• **Your assignment**:
Would you repeat exactly the part of the listing below that runs from the line containing "0:34:26| And we've" down to the line containing "0:35:05| had both", inclusive, and nothing else?

• **Dataset records**:

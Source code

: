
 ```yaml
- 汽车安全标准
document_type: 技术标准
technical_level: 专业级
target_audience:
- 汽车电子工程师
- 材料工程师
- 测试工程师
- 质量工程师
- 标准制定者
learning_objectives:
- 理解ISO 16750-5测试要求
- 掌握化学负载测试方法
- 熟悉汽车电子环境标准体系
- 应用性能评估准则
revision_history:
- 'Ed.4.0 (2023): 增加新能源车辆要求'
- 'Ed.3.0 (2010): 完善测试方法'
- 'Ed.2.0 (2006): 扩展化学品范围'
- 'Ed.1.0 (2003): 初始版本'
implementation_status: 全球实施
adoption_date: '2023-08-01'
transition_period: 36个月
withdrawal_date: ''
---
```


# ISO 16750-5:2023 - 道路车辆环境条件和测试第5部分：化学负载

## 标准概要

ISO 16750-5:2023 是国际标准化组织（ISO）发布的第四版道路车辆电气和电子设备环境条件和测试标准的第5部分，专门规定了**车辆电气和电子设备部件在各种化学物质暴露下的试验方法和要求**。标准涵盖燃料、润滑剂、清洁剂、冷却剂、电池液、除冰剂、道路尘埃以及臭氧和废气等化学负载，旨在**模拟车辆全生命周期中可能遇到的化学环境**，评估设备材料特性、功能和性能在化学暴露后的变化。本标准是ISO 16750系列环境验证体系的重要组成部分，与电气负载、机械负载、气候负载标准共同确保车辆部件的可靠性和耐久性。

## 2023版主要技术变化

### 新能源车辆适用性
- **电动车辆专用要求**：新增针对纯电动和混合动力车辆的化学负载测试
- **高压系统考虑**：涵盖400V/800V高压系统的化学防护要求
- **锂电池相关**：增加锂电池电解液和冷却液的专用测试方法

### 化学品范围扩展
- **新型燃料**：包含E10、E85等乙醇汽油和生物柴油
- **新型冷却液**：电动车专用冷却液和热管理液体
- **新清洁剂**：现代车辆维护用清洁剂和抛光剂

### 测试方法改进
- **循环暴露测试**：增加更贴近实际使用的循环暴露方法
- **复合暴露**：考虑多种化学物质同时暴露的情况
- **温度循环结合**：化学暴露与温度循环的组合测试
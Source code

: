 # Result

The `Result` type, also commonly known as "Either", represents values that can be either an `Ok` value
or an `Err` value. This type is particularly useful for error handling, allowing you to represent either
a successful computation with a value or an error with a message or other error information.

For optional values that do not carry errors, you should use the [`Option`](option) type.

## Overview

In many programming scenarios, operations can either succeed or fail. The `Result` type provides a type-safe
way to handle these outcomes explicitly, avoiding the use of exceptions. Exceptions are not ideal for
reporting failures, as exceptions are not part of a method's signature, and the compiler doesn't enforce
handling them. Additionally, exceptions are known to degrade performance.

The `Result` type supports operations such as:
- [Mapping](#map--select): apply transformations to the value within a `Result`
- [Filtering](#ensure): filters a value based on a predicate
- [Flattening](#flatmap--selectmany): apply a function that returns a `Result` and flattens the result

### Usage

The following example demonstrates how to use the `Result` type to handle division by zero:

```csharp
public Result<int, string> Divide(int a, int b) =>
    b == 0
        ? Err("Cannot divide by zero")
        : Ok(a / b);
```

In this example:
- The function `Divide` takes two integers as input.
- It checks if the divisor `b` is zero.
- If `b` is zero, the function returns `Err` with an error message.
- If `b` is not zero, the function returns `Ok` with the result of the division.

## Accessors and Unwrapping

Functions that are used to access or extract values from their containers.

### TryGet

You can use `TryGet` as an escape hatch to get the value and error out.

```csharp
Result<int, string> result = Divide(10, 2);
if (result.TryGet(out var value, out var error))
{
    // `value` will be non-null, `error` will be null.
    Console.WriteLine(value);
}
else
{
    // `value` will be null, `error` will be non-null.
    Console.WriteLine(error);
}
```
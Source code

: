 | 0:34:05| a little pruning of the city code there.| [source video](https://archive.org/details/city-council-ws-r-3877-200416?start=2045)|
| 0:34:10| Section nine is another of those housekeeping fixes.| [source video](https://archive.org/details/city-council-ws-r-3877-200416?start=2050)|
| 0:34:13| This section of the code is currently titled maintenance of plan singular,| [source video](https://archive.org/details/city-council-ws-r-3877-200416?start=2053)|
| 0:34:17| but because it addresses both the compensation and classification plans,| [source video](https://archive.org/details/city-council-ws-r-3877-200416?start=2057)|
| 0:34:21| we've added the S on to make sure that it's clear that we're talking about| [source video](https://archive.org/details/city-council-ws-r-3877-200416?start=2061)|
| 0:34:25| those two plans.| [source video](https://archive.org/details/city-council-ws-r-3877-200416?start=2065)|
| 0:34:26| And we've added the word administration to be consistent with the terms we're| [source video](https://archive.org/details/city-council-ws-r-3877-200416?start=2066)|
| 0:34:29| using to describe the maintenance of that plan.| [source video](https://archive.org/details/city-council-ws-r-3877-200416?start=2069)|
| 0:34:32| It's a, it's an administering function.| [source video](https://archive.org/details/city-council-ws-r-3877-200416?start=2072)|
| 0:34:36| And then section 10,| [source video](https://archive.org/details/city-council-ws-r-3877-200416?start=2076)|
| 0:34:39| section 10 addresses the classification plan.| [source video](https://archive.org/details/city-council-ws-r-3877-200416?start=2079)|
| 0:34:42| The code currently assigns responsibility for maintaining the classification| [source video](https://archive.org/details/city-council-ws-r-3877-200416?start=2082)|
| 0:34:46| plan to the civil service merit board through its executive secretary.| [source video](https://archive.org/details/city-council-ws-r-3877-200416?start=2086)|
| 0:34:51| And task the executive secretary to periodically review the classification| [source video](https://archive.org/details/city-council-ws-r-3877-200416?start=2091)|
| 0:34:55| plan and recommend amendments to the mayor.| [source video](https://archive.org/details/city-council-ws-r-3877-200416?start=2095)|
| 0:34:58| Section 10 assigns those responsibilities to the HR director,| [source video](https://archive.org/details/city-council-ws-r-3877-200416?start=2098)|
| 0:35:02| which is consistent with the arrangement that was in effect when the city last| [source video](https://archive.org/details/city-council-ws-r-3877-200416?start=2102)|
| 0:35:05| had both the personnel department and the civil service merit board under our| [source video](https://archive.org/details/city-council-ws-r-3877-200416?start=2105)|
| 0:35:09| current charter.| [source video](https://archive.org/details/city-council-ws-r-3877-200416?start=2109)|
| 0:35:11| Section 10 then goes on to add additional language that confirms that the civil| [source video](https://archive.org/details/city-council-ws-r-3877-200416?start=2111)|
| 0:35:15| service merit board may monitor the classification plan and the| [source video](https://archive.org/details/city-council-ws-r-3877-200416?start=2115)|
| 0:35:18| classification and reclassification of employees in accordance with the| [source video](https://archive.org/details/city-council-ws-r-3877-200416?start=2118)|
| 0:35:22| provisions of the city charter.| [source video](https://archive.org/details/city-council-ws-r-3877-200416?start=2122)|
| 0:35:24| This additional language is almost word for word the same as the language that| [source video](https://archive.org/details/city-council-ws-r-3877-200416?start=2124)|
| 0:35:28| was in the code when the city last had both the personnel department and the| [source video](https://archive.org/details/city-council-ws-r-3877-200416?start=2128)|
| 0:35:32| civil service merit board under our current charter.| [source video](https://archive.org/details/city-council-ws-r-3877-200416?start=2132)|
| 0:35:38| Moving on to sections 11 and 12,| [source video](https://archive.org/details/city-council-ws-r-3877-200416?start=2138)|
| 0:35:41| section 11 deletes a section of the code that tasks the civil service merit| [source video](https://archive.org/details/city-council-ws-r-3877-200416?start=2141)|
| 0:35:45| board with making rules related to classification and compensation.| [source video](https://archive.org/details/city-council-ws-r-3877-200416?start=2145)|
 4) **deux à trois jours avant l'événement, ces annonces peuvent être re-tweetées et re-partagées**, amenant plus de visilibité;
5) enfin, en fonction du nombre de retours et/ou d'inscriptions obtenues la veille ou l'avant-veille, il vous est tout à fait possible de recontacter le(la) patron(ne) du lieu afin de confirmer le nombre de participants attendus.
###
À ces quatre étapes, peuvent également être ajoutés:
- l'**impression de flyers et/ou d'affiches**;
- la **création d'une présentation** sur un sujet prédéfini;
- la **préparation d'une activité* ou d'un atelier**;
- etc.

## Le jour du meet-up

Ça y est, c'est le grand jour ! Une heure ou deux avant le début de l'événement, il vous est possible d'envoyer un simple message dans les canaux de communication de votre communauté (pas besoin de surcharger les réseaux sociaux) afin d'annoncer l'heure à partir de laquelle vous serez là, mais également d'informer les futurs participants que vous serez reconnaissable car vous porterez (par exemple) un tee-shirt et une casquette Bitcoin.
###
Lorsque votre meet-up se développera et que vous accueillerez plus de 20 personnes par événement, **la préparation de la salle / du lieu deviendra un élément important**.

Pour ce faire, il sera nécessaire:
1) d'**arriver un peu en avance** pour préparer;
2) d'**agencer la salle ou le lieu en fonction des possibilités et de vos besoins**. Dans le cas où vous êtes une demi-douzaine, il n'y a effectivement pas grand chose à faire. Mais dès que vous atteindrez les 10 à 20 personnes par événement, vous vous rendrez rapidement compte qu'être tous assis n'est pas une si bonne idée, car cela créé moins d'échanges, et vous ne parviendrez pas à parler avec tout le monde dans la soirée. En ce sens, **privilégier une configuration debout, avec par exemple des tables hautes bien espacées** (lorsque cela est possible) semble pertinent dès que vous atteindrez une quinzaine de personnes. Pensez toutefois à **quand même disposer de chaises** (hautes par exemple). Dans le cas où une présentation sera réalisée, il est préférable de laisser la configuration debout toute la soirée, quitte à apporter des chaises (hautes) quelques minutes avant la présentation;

• **Solution**:
| 0:34:26| And we've added the word administration to be consistent with the terms we're| [source video](https://archive.org/details/city-council-ws-r-3877-200416?start=2066)|
| 0:34:29| using to describe the maintenance of that plan.| [source video](https://archive.org/details/city-council-ws-r-3877-200416?start=2069)|
| 0:34:32| It's a, it's an administering function.| [source video](https://archive.org/details/city-council-ws-r-3877-200416?start=2072)|
| 0:34:36| And then section 10,| [source video](https://archive.org/details/city-council-ws-r-3877-200416?start=2076)|
| 0:34:39| section 10 addresses the classification plan.| [source video](https://archive.org/details/city-council-ws-r-3877-200416?start=2079)|
| 0:34:42| The code currently assigns responsibility for maintaining the classification| [source video](https://archive.org/details/city-council-ws-r-3877-200416?start=2082)|
| 0:34:46| plan to the civil service merit board through its executive secretary.| [source video](https://archive.org/details/city-council-ws-r-3877-200416?start=2086)|
| 0:34:51| And task the executive secretary to periodically review the classification| [source video](https://archive.org/details/city-council-ws-r-3877-200416?start=2091)|
| 0:34:55| plan and recommend amendments to the mayor.| [source video](https://archive.org/details/city-council-ws-r-3877-200416?start=2095)|
| 0:34:58| Section 10 assigns those responsibilities to the HR director,| [source video](https://archive.org/details/city-council-ws-r-3877-200416?start=2098)|
| 0:35:02| which is consistent with the arrangement that was in effect when the city last| [source video](https://archive.org/details/city-council-ws-r-3877-200416?start=2102)|
| 0:35:05| had both the personnel department and the civil service merit board under our| [source video](https://archive.org/details/city-council-ws-r-3877-200416?start=2105)|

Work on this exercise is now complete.